Message-Passing Estimation from Quantized Samples
Ulugbek Kamilov, Vivek K. Goyal, and Sundeep Rangan

TL;DR
This paper introduces GAMP algorithms for efficient MMSE estimation from quantized measurements, accommodating various quantization schemes and measurement configurations, with theoretical performance predictions and optimized quantizer design.
Contribution
It develops a tractable GAMP-based method for high-dimensional estimation with non-regular scalar quantization, improving rate-distortion performance and enabling quantizer optimization.
Findings
GAMP effectively estimates vectors from quantized measurements.
Non-regular quantization improves rate-distortion performance.

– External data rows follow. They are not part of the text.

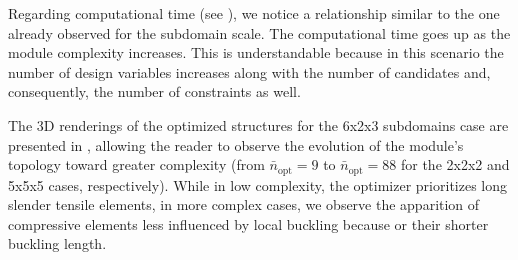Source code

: Regarding computational time (see ), we notice a relationship similar to the one already observed for the subdomain scale. The computational time goes up as the module complexity increases. This is understandable because in this scenario the number of design variables increases along with the number of candidates and, consequently, the number of constraints as well.

The 3D renderings of the optimized structures for the 6x2x3 subdomains case are presented in , allowing the reader to observe the evolution of the module's topology toward greater complexity (from $\bar{n}_\text{opt}=9$ to $\bar{n}_\text{opt}=88$ for the 2x2x2 and 5x5x5 cases, respectively). While in low complexity, the optimizer prioritizes long slender tensile elements, in more complex cases, we observe the apparition of compressive elements less influenced by local buckling because or their shorter buckling length.



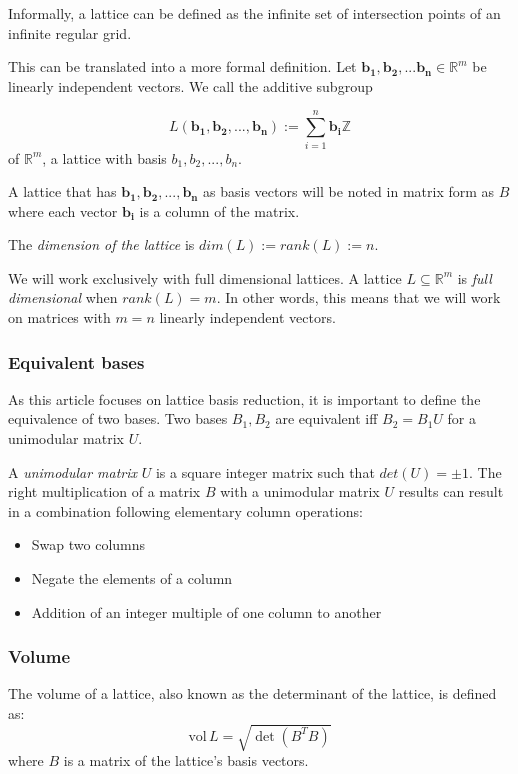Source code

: \documentclass[10pt, a4paper]{article}
\renewcommand{\vec}[1]{\mathbf{#1}}
\begin{document}
Informally, a lattice can be defined as the infinite set of intersection points of an infinite regular grid.

This can be translated into a more formal definition\cite{SchnorrStanfordNotes}.\newline 
Let $\vec{b_1}, \vec{b_2}, ... \vec{b_n} \in \mathbb{R}^m$ be linearly independent vectors. We call the additive subgroup

\[
L(\vec{b_1}, \vec{b_2},..., \vec{b_n}):= \displaystyle\sum_{i=1}^{n} \vec{b_i} \mathbb{Z}
\] of $\mathbb{R}^m$, a lattice with basis $b_1,b_2,...,b_n$.

A lattice that has $\vec{b_1},\vec{b_2},...,\vec{b_n}$ as basis vectors will be noted in matrix form as $B$ where each vector $\vec{b_i}$ is a column of the matrix.

The \emph{dimension of the lattice} is $dim(L) := rank(L) := n$.

We will work exclusively with full dimensional lattices. A lattice $L \subseteq \mathbb{R}^m$ is \emph{full dimensional} when $rank(L)=m$. In other words, this means that we will work on matrices with $m=n$ linearly independent vectors.

\subsubsection{Equivalent bases}

As this article focuses on lattice basis reduction, it is important to define the equivalence of two bases. Two bases $B_1 , B_2$ are equivalent iff $B_2 = B_1 U$ for a unimodular matrix $U$.

A \emph{unimodular matrix} $U$ is a square integer matrix such that $det(U) = \pm 1$. The right multiplication of a matrix $B$ with a unimodular matrix $U$ results can result in a combination following elementary column operations:
\begin{itemize}
\item Swap two columns
\item Negate the elements of a column
\item Addition of an integer multiple of one column to another
\end{itemize}

\subsubsection{Volume}

The volume of a lattice, also known as the determinant of the lattice, is defined as:
\[
\text{vol} \,L = \sqrt{\det(B^T B)}
\] where $B$ is a matrix of the lattice's basis vectors.
\end{document}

State evolution accurately predicts GAMP error performance.
Abstract
Estimation of a vector from quantized linear measurements is a common problem for which simple linear techniques are suboptimal -- sometimes greatly so. This paper develops generalized approximate message passing (GAMP) algorithms for minimum mean-squared error estimation of a random vector from quantized linear measurements, notably allowing the linear expansion to be overcomplete or undercomplete and the scalar quantization to be regular or non-regular. GAMP is a recently-developed class of algorithms that uses Gaussian approximations in belief propagation and allows arbitrary separable input and output channels. Scalar quantization of measurements is incorporated into the output channel formalism, leading to the first tractable and effective method for high-dimensional estimation problems involving non-regular scalar quantization. Non-regular quantization is empirically demonstrated…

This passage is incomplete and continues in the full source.